To contribute to the framework:
- please create a new branch.
- Implement your pipeline configuration class under
user_configs
, as well as any utility classes that your pipeline requires. - Please add end-to-end tests for your contributions in the
tests
directory. - Please add unit tests for any new utility classes you implement in the
tests
directory. - Please add documentation to your classes and methods in form of docstrings.
- Then use
make format-inplace
to format the files you have changed. This will only work on files that git is tracking, so make sure togit add
any newly created files before running this command. - Use
make linters
to check any remaining style or format issues and fix them manually. - Use
make test
to run the tests and make sure they all pass. - Finally, submit a pull request.

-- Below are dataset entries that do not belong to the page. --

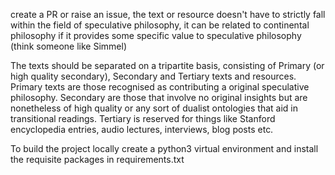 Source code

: create a PR or raise an issue, the text or resource doesn't have to strictly fall within the field of speculative philosophy, it can be related to continental philosophy if it provides some specific value to speculative philosophy (think someone like Simmel)

The texts should be separated on a tripartite basis, consisting of Primary (or high quality secondary), Secondary and Tertiary texts and resources. 
Primary texts are those recognised as contributing a original speculative philosophy.
Secondary are those that involve no original insights but are nonetheless of high quality or any sort of dualist ontologies that aid in transitional readings.
Tertiary is reserved for things like Stanford encyclopedia entries, audio lectures, interviews, blog posts etc.

To build the project locally create a python3 virtual environment and install the requisite packages in requirements.txt

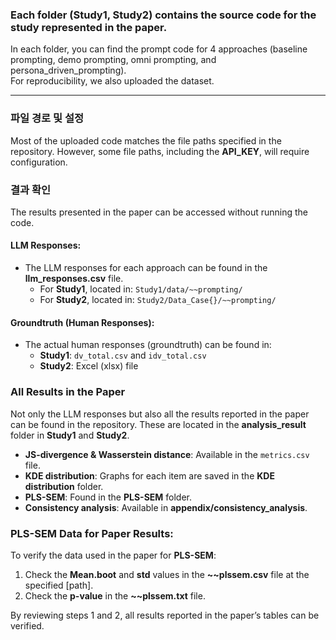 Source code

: ### Each folder (Study1, Study2) contains the source code for the study represented in the paper.

In each folder, you can find the prompt code for 4 approaches (baseline prompting, demo prompting, omni prompting, and persona_driven_prompting).  
For reproducibility, we also uploaded the dataset.

---

### 파일 경로 및 설정

Most of the uploaded code matches the file paths specified in the repository. However, some file paths, including the **API_KEY**, will require configuration.

### 결과 확인

The results presented in the paper can be accessed without running the code.

#### LLM Responses:
- The LLM responses for each approach can be found in the **llm_responses.csv** file.
  - For **Study1**, located in: `Study1/data/~~prompting/`
  - For **Study2**, located in: `Study2/Data_Case{}/~~prompting/`

#### Groundtruth (Human Responses):
- The actual human responses (groundtruth) can be found in:
  - **Study1**: `dv_total.csv` and `idv_total.csv`
  - **Study2**: Excel (xlsx) file

### All Results in the Paper
Not only the LLM responses but also all the results reported in the paper can be found in the repository. These are located in the **analysis_result** folder in **Study1** and **Study2**.

- **JS-divergence & Wasserstein distance**: Available in the `metrics.csv` file.
- **KDE distribution**: Graphs for each item are saved in the **KDE distribution** folder.
- **PLS-SEM**: Found in the **PLS-SEM** folder.
- **Consistency analysis**: Available in **appendix/consistency_analysis**.

### PLS-SEM Data for Paper Results:
To verify the data used in the paper for **PLS-SEM**:
1. Check the **Mean.boot** and **std** values in the **~~plssem.csv** file at the specified [path].
2. Check the **p-value** in the **~~plssem.txt** file.

By reviewing steps 1 and 2, all results reported in the paper’s tables can be verified.
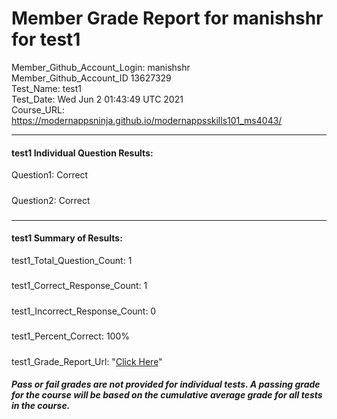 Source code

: # Member Grade Report for manishshr for test1  
   
Member_Github_Account_Login: manishshr  
Member_Github_Account_ID 13627329  
Test_Name: test1  
Test_Date: Wed Jun  2 01:43:49 UTC 2021  
Course_URL: https://modernappsninja.github.io/modernappsskills101_ms4043/  
   
---  
#### test1 Individual Question Results:  
Question1: Correct  
#####  
Question2: Correct  
#####  
---  
#### test1 Summary of Results:  
test1_Total_Question_Count: 1 
#####  
test1_Correct_Response_Count: 1 
#####  
test1_Incorrect_Response_Count: 0  
#####  
test1_Percent_Correct: 100%  
#####  
test1_Grade_Report_Url: "[Click Here](https://github.com/modernappsninjas/manishshr/blob/main/static/userdata/courses/modernappsskills101_ms4043/grade_report.pr50.test1.md)"
##### Pass or fail grades are not provided for individual tests. A passing grade for the course will be based on the cumulative average grade for all tests in the course.  
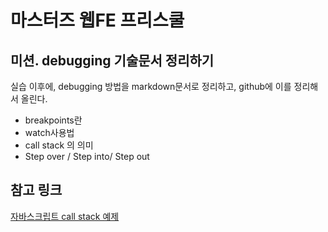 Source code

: # 마스터즈 웹FE 프리스쿨

## 미션. debugging 기술문서 정리하기

실습 이후에, debugging 방법을 markdown문서로 정리하고, github에 이를 정리해서 올린다.
- breakpoints란
- watch사용법
- call stack 의 의미
- Step over / Step into/ Step out

## 참고 링크
[자바스크립트 call stack 예제](https://new93helloworld.tistory.com/m/361)

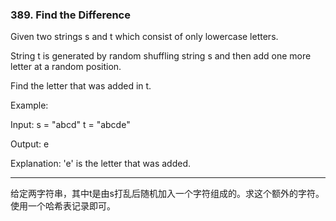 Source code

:### 389. Find the Difference

Given two strings s and t which consist of only lowercase letters.

String t is generated by random shuffling string s and then add one more letter at a random position.

Find the letter that was added in t.

Example:

Input:
s = "abcd"
t = "abcde"

Output:
e

Explanation:
'e' is the letter that was added.

* * *

给定两字符串，其中t是由s打乱后随机加入一个字符组成的。求这个额外的字符。   
使用一个哈希表记录即可。  

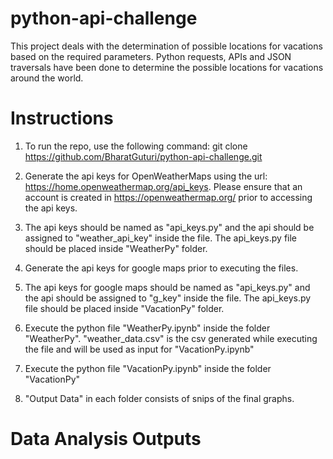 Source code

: # python-api-challenge
This project deals with the determination of possible locations for vacations based on the required parameters. Python requests, APIs and JSON traversals have been done to determine the possible locations for vacations around the world.

# Instructions

1)  To run the repo, use the following command:
    git clone https://github.com/BharatGuturi/python-api-challenge.git
    
2)  Generate the api keys for OpenWeatherMaps using the url: https://home.openweathermap.org/api_keys. Please ensure that an account is created in https://openweathermap.org/ prior to accessing the api keys.

3)  The api keys should be named as "api_keys.py" and the api should be assigned to "weather_api_key" inside the file. The api_keys.py file should be placed inside "WeatherPy" folder.

4)  Generate the api keys for google maps prior to executing the files.

5)  The api keys for google maps should be named as "api_keys.py" and the api should be assigned to "g_key" inside the file. The api_keys.py file should be placed inside "VacationPy" folder.

6)  Execute the python file "WeatherPy.ipynb" inside the folder "WeatherPy". "weather_data.csv" is the csv generated while executing the file and will be used as input for "VacationPy.ipynb"

7)  Execute the python file "VacationPy.ipynb" inside the folder "VacationPy"

8)  "Output Data" in each folder consists of snips of the final graphs.

# Data Analysis Outputs

## 
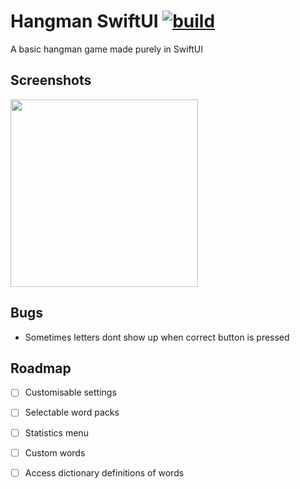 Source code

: 
# Hangman SwiftUI  [![build](https://github.com/AlessianAU/Hangman-SwiftUI/actions/workflows/ios.yml/badge.svg?event=branch_protection_rule)](https://github.com/AlessianAU/Hangman-SwiftUI/actions/workflows/ios.yml)
A basic hangman game made purely in SwiftUI

## Screenshots

<img src="https://i.imgur.com/iaxXxMv.png" width="300"/>

## Bugs
- Sometimes letters dont show up when correct button is pressed

## Roadmap

- [ ] Customisable settings

- [ ] Selectable word packs

- [ ] Statistics menu

- [ ] Custom words

- [ ] Access dictionary definitions of words

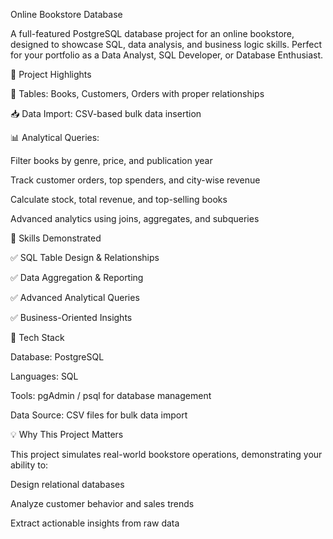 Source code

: Online Bookstore Database

A full-featured PostgreSQL database project for an online bookstore, designed to showcase SQL, data analysis, and business logic skills. Perfect for your portfolio as a Data Analyst, SQL Developer, or Database Enthusiast.

🔹 Project Highlights

📖 Tables: Books, Customers, Orders with proper relationships

📥 Data Import: CSV-based bulk data insertion

📊 Analytical Queries:

Filter books by genre, price, and publication year

Track customer orders, top spenders, and city-wise revenue

Calculate stock, total revenue, and top-selling books

Advanced analytics using joins, aggregates, and subqueries

🔹 Skills Demonstrated

✅ SQL Table Design & Relationships

✅ Data Aggregation & Reporting

✅ Advanced Analytical Queries

✅ Business-Oriented Insights

🔹 Tech Stack

Database: PostgreSQL

Languages: SQL

Tools: pgAdmin / psql for database management

Data Source: CSV files for bulk data import

💡 Why This Project Matters

This project simulates real-world bookstore operations, demonstrating your ability to:

Design relational databases

Analyze customer behavior and sales trends

Extract actionable insights from raw data
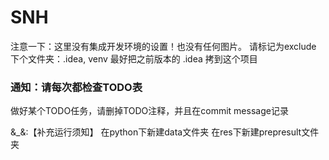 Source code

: # SNH

注意一下：这里没有集成开发环境的设置！也没有任何图片。
请标记为exclude 下个文件夹：.idea, venv
最好把之前版本的 .idea 拷到这个项目

### 通知：请每次都检查TODO表
做好某个TODO任务，请删掉TODO注释，并且在commit message记录

&_&:【补充运行须知】
在python下新建data文件夹
在res下新建prepresult文件夹
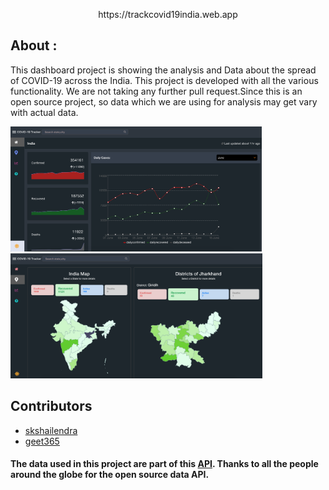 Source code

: 
<p align='center'>https://trackcovid19india.web.app</p>

## About :
This dashboard project is showing the analysis and Data about the spread of COVID-19 across the India. This project is developed with all the various functionality. We are not taking any further pull request.Since this is an open source project, so data which we are using for analysis may get vary with actual data.


<p>
<img src="/screenshot/trackcovid19india-1.png"  height="200px">
<img src="/screenshot/trackcovid19india-2.png"  height="200px">
</p>


## Contributors

- [skshailendra](https://github.com/skshailendra)
- [geet365](https://github.com/geet365)



  
#### The data used in this project are part of this <a href="http://patientdb.covid19india.org/">API</a>. Thanks to all the people around the globe for the open source data API.
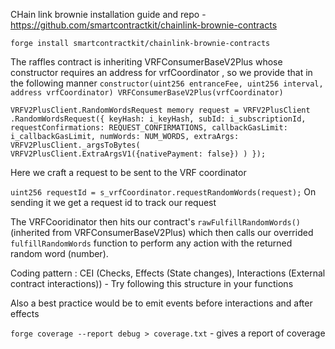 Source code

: CHain link brownie installation guide and repo - https://github.com/smartcontractkit/chainlink-brownie-contracts

`forge install smartcontractkit/chainlink-brownie-contracts `



The raffles contract is inheriting VRFConsumerBaseV2Plus whose constructor requires an address for vrfCoordinator , so we provide that in the following manner
`constructor(uint256 entranceFee, uint256 interval, address vrfCoordinator) VRFConsumerBaseV2Plus(vrfCoordinator) `

`
       VRFV2PlusClient.RandomWordsRequest memory request = VRFV2PlusClient
            .RandomWordsRequest({
                keyHash: i_keyHash,
                subId: i_subscriptionId,
                requestConfirmations: REQUEST_CONFIRMATIONS,
                callbackGasLimit: i_callbackGasLimit,
                numWords: NUM_WORDS,
                extraArgs: VRFV2PlusClient._argsToBytes(
                    VRFV2PlusClient.ExtraArgsV1({nativePayment: false})
                )
            });
`

Here we craft a request to be sent to the VRF coordinator

`uint256 requestId = s_vrfCoordinator.requestRandomWords(request);`
On sending it we get a request id to track our request

The VRFCooridinator then hits our contract's `rawFulfillRandomWords()` (inherited from VRFConsumerBaseV2Plus) which then calls our overrided `fulfillRandomWords` function to perform any action with the returned random word (number).


Coding pattern : CEI (Checks, Effects (State changes), Interactions (External contract interactions)) - Try following this structure in your functions

Also a best practice would be to emit events before interactions and after effects

`forge coverage --report debug > coverage.txt` - gives a report of coverage

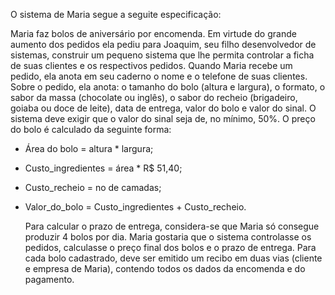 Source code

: O sistema de Maria segue a seguite especificação:

  Maria faz bolos de aniversário por encomenda. Em virtude do grande aumento dos pedidos
ela pediu para Joaquim, seu filho desenvolvedor de sistemas, construir um pequeno sistema
que lhe permita controlar a ficha de suas clientes e os respectivos pedidos.
Quando Maria recebe um pedido, ela anota em seu caderno o nome e o telefone de suas
clientes.
  Sobre o pedido, ela anota: o tamanho do bolo (altura e largura), o formato, o sabor da massa
(chocolate ou inglês), o sabor do recheio (brigadeiro, goiaba ou doce de leite), data de entrega,
valor do bolo e valor do sinal.
  O sistema deve exigir que o valor do sinal seja de, no mínimo, 50%. O preço do bolo é calculado
da seguinte forma:

- Área do bolo = altura * largura;
- Custo_ingredientes = área * R$ 51,40;
- Custo_recheio = no de camadas;
- Valor_do_bolo = Custo_ingredientes + Custo_recheio.
  
  Para calcular o prazo de entrega, considera-se que Maria só consegue produzir 4 bolos por
dia.
  Maria gostaria que o sistema controlasse os pedidos, calculasse o preço final dos bolos e o
prazo de entrega. Para cada bolo cadastrado, deve ser emitido um recibo em duas vias (cliente
e empresa de Maria), contendo todos os dados da encomenda e do pagamento.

If you use this framework in your research, please cite the following paper:
@article{eureka2024,
title={Eureka: Evaluating and Understanding Large Foundation Models},
author={Balachandran, Vidhisha and Chen, Jingya and Joshi, Neel and Nushi, Besmira and Palangi, Hamid and Salinas, Eduardo and Vineet, Vibhav and Woffinden-Luey, James and Yousefi, Safoora},
journal={Microsoft Research. MSR-TR-2024-33},
year={2024}
}
A cross-cutting dimension for all capability evaluations is the evaluation of several aspects of model behavior important for the responsible fielding of AI systems. These consideration include the fairness, reliability, safety, privacy, and security of models. While evaluations through the Toxigen dataset (included in Eureka-Bench) capture notions of representational fairness for different demographic groups and, to some extent, the ability of the model to generate safe language despite non-safe input triggers in the prompt, other aspects or nuances of fairness and safety require further evaluation and additional clarity, which we hope to integrate in future versions and welcome contributions for. We are also interested in expanding Eureka-Bench with tasks where fairness and bias can be studied in more benign settings that simulate how risks may appear when humans use AI to assist them in everyday tasks (e.g. creative writing, information search etc.) and subtle language or visual biases encoded in training data might be reflected in the AI's assistance.
A general rising concern on responsible AI evaluations is that there is a quick turnaround between new benchmarks being released and then included in content safety filters or in post training datasets. Because of this, scores on benchmarks focused on responsible and safe deployment may appear to be unusually high for most capable models. While the quick reaction is a positive development, from an evaluation and understanding perspective, the high scores indicate that the benchmarks are not sensitive enough to capture differences in alignment and safety processes followed for different models. At the same time, it is also the case that fielding thresholds for responsible AI measurements can be inherently higher and as such these evaluations will require a different interpretation lens. For example, a 5 percent error rate in instruction following for content length should not be weighed in the same way as a 5 percent error rate in detecting toxic content, or even a 5 percent success rates in jailbreak attacks. Therefore, successful and timely evaluations to this end depend on collaborative efforts that integrate red teaming, quantified evaluations, and human studies in the context of real-world applications.
Finally, Eureka and the set of associated benchmarks are only the initial snapshot of an effort that aims at reliably measuring progress in AI. Our team is excited about further collaborations with the open-source community and research, with the goal of sharing and extending current measurements for new capabilities and models. Our current roadmap involves enriching Eureka with more measurements around planning, reasoning, fairness, reliability and safety, and advanced multimodal capabilities for video and audio.